* _Record excerpts_

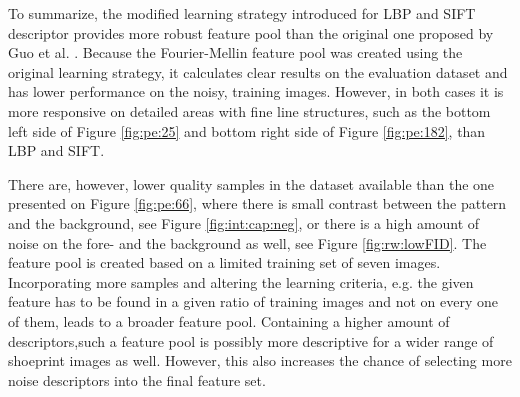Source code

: \documentclass[draft,final]{vutinfth} %
\begin{document}
\par
To summarize, the modified learning strategy introduced for LBP and SIFT descriptor provides more robust feature pool than the original one proposed by Guo et al. \cite{guo2012discriminative}.
Because the Fourier-Mellin feature pool was created using the original learning strategy, it calculates clear results  on the evaluation dataset and has lower performance on the noisy, training images.
However, in both cases it is more responsive on detailed areas with fine line structures, such as the bottom left side of Figure \ref{fig:pe:25} and bottom right side of Figure \ref{fig:pe:182}, than LBP and SIFT.
\par
There are, however, lower quality samples in the dataset available than the one presented on Figure  \ref{fig:pe:66}, where there is small contrast between the pattern and the background, see Figure  \ref{fig:int:cap:neg}, or there is a high amount of noise on the fore- and the background as well, see Figure \ref{fig:rw:lowFID}.
The feature pool is created based on a limited training set of seven images.
Incorporating more samples and altering the learning criteria, e.g. the given feature has to be found in a given ratio of training images and not on every one of them, leads to a broader feature pool.
Containing a higher amount of descriptors,such a feature pool is possibly more descriptive for a wider range of shoeprint images as well.
However, this also increases the chance of selecting more noise descriptors into the final feature set.
\end{document}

* _Exercise prompt_
Word-for-word transcription: the whole listing, with images excluded.

* _Written response_
Source code

: \documentclass[draft,final]{vutinfth} %
\begin{document}
\par
To summarize, the modified learning strategy introduced for LBP and SIFT descriptor provides more robust feature pool than the original one proposed by Guo et al. \cite{guo2012discriminative}.
Because the Fourier-Mellin feature pool was created using the original learning strategy, it calculates clear results  on the evaluation dataset and has lower performance on the noisy, training images.
However, in both cases it is more responsive on detailed areas with fine line structures, such as the bottom left side of Figure \ref{fig:pe:25} and bottom right side of Figure \ref{fig:pe:182}, than LBP and SIFT.
\par
There are, however, lower quality samples in the dataset available than the one presented on Figure  \ref{fig:pe:66}, where there is small contrast between the pattern and the background, see Figure  \ref{fig:int:cap:neg}, or there is a high amount of noise on the fore- and the background as well, see Figure \ref{fig:rw:lowFID}.
The feature pool is created based on a limited training set of seven images.
Incorporating more samples and altering the learning criteria, e.g. the given feature has to be found in a given ratio of training images and not on every one of them, leads to a broader feature pool.
Containing a higher amount of descriptors,such a feature pool is possibly more descriptive for a wider range of shoeprint images as well.
However, this also increases the chance of selecting more noise descriptors into the final feature set.
\end{document}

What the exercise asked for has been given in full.